Lorsque le président allemand Gauck et la direction de la coalition gouvernementale ont annoncé le retour à une politique de grande puissance au début de cette année, le parti Die Linke était déjà impliqué dans ce tournant de la politique étrangère.
Le représentant de ce parti au Comité parlementaire des Affaires étrangères, Stefan Liebich, fut parmi les cinquante politiciens de premier plan, journalistes, universitaires et représentants influents de l’armée et du patronat à avoir participé à l’élaboration du document de stratégie « Nouveau pouvoir, nouvelle responsabilité » sous la conduite de la fondation Stiftung Wissenschaft und Politik (SWP, Institut allemand pour les affaires internationales) et du laboratoire d’idées German Marshall Fund (GMF) sis à Washington.
Depuis lors, le parti soutient de plus en plus ouvertement la politique agressive du gouvernement. En avril, plusieurs députés de Die Linke avaient voté pour la première fois, au nom du désarmement et de la paix, en faveur d’une intervention de l’armée allemande en Syrie.
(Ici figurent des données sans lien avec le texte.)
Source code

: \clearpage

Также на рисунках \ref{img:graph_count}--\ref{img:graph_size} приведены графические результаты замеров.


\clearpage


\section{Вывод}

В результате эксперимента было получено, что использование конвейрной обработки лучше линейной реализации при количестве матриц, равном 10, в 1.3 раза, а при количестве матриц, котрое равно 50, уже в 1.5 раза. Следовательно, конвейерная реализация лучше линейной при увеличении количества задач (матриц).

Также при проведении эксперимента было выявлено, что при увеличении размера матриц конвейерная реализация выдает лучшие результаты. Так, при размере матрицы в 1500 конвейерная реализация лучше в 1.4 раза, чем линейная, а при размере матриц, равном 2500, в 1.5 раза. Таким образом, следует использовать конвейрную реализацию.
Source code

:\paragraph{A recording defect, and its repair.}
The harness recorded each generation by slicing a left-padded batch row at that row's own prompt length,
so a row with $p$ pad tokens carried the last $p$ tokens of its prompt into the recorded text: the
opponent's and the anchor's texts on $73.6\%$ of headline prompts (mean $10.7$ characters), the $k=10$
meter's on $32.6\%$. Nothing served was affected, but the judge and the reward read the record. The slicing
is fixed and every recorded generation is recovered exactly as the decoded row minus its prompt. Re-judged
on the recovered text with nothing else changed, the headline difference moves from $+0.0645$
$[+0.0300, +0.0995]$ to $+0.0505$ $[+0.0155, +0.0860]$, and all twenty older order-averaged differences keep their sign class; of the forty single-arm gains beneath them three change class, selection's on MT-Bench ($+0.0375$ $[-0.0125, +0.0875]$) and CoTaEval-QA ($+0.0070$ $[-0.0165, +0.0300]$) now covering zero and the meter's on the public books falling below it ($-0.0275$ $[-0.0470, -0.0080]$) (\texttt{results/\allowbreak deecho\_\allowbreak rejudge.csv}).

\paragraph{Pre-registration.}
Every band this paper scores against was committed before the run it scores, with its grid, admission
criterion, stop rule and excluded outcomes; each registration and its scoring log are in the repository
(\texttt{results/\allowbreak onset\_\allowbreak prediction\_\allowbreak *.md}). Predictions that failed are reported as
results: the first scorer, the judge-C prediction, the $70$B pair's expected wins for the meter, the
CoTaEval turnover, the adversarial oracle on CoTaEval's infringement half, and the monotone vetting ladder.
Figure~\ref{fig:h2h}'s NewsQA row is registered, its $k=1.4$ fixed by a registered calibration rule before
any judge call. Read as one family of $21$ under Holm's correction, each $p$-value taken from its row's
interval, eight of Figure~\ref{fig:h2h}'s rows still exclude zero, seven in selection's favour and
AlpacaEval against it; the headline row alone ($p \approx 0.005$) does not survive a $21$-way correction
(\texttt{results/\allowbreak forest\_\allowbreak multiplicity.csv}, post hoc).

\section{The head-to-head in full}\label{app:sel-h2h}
Durant l’été, Gregor Gysi, fut l’un des premiers politiciens allemands à exiger la fourniture d’armes aux Kurdes et réclama une intervention massive des troupes de l’ONU. Ulla Jelpke, la porte-parole de la tendance Anti-Kapitalistische Linke (AKL, Gauche anticapitaliste), a attaqué le gouvernement sur sa droite lors d’une séance parlementaire consacrée à la fourniture d’armes allemandes à l’Irak, disant, « Nous demandons en fait bien plus pour l’Irak et la Syrie qu’il n’a été décidé ici. »
La semaine passée, quatorze politiciens influents du parti Die Linke ont publié une déclaration intitulée « Sauver Kobané » qui appelait à une importante intervention militaire contre l’Etat islamique en Irak et au Levant (EI). Douze membres du groupe parlementaire de Die Linke, dont le vice-président du groupe, Dietmar Bartsch, Jan Korte, la vice-présidente du parlement Petra Pau, et bien sûr, Stefan Liebich, figuraient parmi les signataires.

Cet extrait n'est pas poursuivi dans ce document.